Archive | March, 2012

Kudremukha – A trek through the land of Iron ore

7 Mar
    Lying at a height of 1894 meters, in the dense Western Ghats of Chikmagalur district, Kudremukha ( literal meaning in the local dialect Kannada – face of a horse) is the second highest peak in Karnataka for trekkers to conquer. Kudremukha is home to the famous KIOCL (Kudremukh Iron Ore Company Ltd). This particular trek was lying in the back of our mind for about 2 years now. The only reason why we were avoiding it was the hassles involved in getting the permissions for the trek from the Forest office due to fact that Kudremukha is a sanctuary to both the tigers and the Naxals. Our summer trek for this year, Ombathu Gudda, had to abandoned (again!! wth!!) due to permission problems and when Monks found a contact point, Sathish, for Kudremukha trek, through “prashant’s blog”, we jumped at the chance and booked the trek for the 1st weekend of March.
    Seven of us – Tintin, monks, MoMS, skm, Ummi, Raghu and ppr(me) boarded the 10:46pm Bangalore-Horanadu bus to KaLasa, which is about 20kms from the base of the peak. On arriving at KaLasa at 6am, we took the local bus to BaLegal, which is a 15km ride taking about 30minutes. At the bus stand, our guide had sent the jeep to take us along the 6km muddy trail to Mullodi village. We had a sumptuous breakfast of Idlis, packed our lunch at the stay and started the trek at 9:15am. Permissions for overnight stay in the forest range is not given. Hence, the trek has to be completed in a single day. The initial part of the trek is along a dusty path with small uphill and downhill movement. After 30 minutes, we reach the first stream with super cool water. One noteworthy point about this trek is that, no one has to worry about drinking water, as there are plenty of streams all along the trek path. Being a summer trek, one need not worry about leeches too but that is superseded by the scorching sun, which makes sure to sap the energy out of us inch by inch. MoMS, monks and skm never even bothered to get a cap for a summer trek. Way to go guys!! Hope you love the new tan + sun burn combination!! 😀

First view of the entire forest range

Picture taken at the first stream
    The trek continues into grasslands with huge valleys to the right side of the trek giving beautiful views for photo-enthusiasts.
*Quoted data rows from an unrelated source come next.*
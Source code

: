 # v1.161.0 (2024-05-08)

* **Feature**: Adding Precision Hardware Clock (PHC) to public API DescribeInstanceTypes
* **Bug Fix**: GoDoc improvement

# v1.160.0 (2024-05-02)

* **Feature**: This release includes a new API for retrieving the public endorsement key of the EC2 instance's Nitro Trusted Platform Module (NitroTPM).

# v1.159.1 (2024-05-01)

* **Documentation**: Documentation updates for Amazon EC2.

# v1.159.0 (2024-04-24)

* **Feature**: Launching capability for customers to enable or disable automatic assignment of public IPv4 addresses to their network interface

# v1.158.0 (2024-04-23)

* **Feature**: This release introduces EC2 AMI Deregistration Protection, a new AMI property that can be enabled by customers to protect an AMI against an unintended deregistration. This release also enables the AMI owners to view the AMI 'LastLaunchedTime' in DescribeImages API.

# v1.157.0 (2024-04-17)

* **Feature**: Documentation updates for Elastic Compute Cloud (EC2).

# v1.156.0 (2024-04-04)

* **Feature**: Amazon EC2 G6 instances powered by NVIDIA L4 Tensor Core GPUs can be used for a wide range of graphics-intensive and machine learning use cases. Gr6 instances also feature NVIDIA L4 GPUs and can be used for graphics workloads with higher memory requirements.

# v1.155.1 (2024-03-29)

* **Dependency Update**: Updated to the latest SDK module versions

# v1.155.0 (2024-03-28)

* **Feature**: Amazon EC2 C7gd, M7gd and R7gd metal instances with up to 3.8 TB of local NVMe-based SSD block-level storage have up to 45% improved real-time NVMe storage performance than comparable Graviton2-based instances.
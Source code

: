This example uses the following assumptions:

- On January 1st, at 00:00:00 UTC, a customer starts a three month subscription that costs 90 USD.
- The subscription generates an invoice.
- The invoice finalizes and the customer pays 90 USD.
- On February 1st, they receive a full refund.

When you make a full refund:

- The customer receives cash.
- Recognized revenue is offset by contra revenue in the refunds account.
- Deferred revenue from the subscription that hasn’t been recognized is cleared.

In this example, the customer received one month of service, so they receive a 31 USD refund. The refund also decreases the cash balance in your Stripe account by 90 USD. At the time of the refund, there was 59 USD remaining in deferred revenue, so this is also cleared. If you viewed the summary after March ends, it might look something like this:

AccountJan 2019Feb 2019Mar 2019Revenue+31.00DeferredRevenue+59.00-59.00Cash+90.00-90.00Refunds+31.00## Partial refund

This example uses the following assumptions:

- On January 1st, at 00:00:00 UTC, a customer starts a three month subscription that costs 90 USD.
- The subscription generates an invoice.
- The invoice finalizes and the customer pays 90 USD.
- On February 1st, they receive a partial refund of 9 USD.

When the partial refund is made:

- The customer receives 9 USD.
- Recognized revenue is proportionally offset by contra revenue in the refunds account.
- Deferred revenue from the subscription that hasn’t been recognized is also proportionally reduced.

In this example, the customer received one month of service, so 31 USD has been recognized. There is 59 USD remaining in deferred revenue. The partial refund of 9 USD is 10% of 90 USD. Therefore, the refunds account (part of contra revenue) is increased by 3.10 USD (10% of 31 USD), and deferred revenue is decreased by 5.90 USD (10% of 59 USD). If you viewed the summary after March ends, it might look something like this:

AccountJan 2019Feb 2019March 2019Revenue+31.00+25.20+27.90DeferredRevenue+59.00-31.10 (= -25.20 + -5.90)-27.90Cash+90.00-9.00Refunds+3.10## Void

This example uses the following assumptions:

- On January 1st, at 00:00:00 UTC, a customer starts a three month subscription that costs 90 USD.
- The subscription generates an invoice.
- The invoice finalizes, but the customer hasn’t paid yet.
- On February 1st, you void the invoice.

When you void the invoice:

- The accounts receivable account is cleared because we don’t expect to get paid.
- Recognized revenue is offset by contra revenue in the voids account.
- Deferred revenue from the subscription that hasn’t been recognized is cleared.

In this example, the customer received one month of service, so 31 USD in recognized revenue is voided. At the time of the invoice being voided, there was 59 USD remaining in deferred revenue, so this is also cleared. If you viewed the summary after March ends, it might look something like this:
Then, we enter into thick forest cover which has a small stream running through it and again the process repeats three times (grasslands and forest) with several uphill struggles, making sure to catch our breaths after each steep climb. Controlled forest fire had cleared out major parts of the grassland and at some places the entire greenery of the grasslands is replaced by the black charred remains. Even as we trekked, we could see smoke rising around the trek path in the nearby peaks. Naxal area + forest fire + tiger reserve = now we know why the trek permission is so hard to get!! After trekking close to 8kms, one can find the sign displaying 1.5km from the peak. From here on, the trek becomes easier and almost flat-land walk with the final few hundred meters of uphill climb. At 1:15pm, we were at the peak. Standing on top of a peak taller than any other in the surrounding peaks has its advantages. The views are superb and at such high altitude, the sun does not seem much of a worry, as the cool breeze, fog and clouds take care of us – Its the gift/reprieve from the peak for the tired bodies 🙂
One of my favorite pics..

View from about 2kms from the peak

Thats “model” MoMS posing.. 😛

Cloud cover at the peak
    After a 30 minute break at the peak for picture clicking and MoMS doing a lot of posing :P, the guide took us to a small water fall close to the dilapidated church, which is about 0.5km deviation from the trek path, that can be reached after a 10minute walk down the route from the peak. Here, we rested on a huge boulder and had our lunch right next to the stream, which on moving a few feet changed to a mini water-fall. The view was beautiful with a stream, surrounding forest cover, a water fall, a gang of friends and to cap it all – food for the hungry souls! 🙂 By 2-45pm, we began the descent at a faster pace again through the scorching sun. By the time we covered half the distance, tiredness took over and the descent became much slower. At 5pm, we were back at the stay, dropped our luggage and headed straight to the small falls near the stay. Majority among us took a dip in the cold waters and on return were treated to a plate full of hot chilli bajjis. Curse you chappars! x-( for gobbling every one of the bajjis even before me and skm could lay our hands on one!!! 😛 Played UNO till late in the night with MoMS, monks and tintin pulling a trick or two on the rest of us (one of these days guys!! some one is gonna smack you people right across the head!! waiting eagerly for that to happen 😀 ) And finally, slept on the allocated mats in the verandah.
A dilapidated church close to the peak

Our lunch spot

Skeleton of a dried leaf preserved in water.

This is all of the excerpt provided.